Roger Goodell’s Job Approval Ranks with Least Popular Presidents in History


A PPP survey of NFL fans indicates that Roger Goodell remains tremendously unpopular.

The NFL commissioner garnered a 19 percent favorable rating and 40 percent unfavorable rating from fans. His job approval rating comes in at 28 percent, 19 points less than the mark Americans give President Barack Obama.

Goodell, the son of a U.S. senator and representative, surely understands the importance of public opinion.

One of the only instances of a president enduring a job approval rating identical to Goodell’s came when Iranians held Americans hostage in Tehran and the rate of inflation approached 11 percent.
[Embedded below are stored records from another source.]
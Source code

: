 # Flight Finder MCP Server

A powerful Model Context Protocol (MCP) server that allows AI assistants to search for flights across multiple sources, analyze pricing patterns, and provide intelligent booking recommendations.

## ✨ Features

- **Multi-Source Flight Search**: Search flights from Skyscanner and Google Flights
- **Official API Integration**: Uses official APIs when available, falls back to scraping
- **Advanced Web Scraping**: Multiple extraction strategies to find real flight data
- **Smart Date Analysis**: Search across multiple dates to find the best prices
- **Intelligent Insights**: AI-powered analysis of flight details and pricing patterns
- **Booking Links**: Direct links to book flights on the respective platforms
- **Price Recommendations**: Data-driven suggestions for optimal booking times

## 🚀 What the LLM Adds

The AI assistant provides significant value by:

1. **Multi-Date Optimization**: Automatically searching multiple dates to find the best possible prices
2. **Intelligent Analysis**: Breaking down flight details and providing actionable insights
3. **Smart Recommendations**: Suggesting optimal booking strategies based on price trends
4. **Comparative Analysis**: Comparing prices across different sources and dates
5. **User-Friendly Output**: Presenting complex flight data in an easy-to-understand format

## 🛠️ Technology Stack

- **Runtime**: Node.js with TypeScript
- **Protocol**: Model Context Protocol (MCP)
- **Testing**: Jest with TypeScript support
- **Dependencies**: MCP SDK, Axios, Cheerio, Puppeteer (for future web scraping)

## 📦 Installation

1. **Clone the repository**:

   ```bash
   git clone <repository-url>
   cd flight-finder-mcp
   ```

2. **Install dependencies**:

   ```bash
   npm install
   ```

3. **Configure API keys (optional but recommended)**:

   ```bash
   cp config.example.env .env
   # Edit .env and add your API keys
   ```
Apart from Jimmy Carter’s 28 percent job approval rating in June 1979, George W. Bush suffered during the economic collapse near the end of his second term with a 25 percent approval rating, Richard Nixon posted a 24 percent rating immediately before his resignation, and Harry Truman, mired in an unpopular war in Korea, elicited the worst presidential approval rating in Gallup history at 22 percent in February of 1952.

The commissioner’s mishandling of the Ray Rice domestic violence suspension, meting out a two-game ban before shifting to a six-game suspension and then an indefinite hiatus, hurt him tremendously. His subsequent bungling of the Deflategate investigation — holding up the four-game suspension he initially meted out, his underlings releasing false data to incriminate Tom Brady, and the league official investigating the matter’s admission that he never knew balls lose air pressure as a result of the cold — damaged his standing with fans further. A federal judge last year overturned the league’s suspension Tom Brady and reinstated the quarterback, perhaps the NFL’s best-known player, whom the commissioner had dragged through the mud. Goodell, it turns out, got muddied in the process.

The stats geeks at PPP took a poll to discover what anyone watching the annual NFL draft already knows. People who love the NFL loathe its commissioner. Unlike his peers in other professional sports, Goodell routinely hears a chorus of boo birds when he approaches the podium on draft day.

While fans show little respect for the commissioner, they still love his league. Nearly 112 million Americans watched the Super Bowl, giving the championship game its third highest viewership in history. The NFL’s ratings remain through the roof. Its commissioner’s ratings sit in the bottom of the basement.

But profits rather than popularity dictate the decisions of Goodell’s 32 bosses. When the leagues $12 billion annual revenues hit a rough patch as Goodell’s popularity has done, expect action. Until then, Goodell’s bosses don’t much care what you think of him.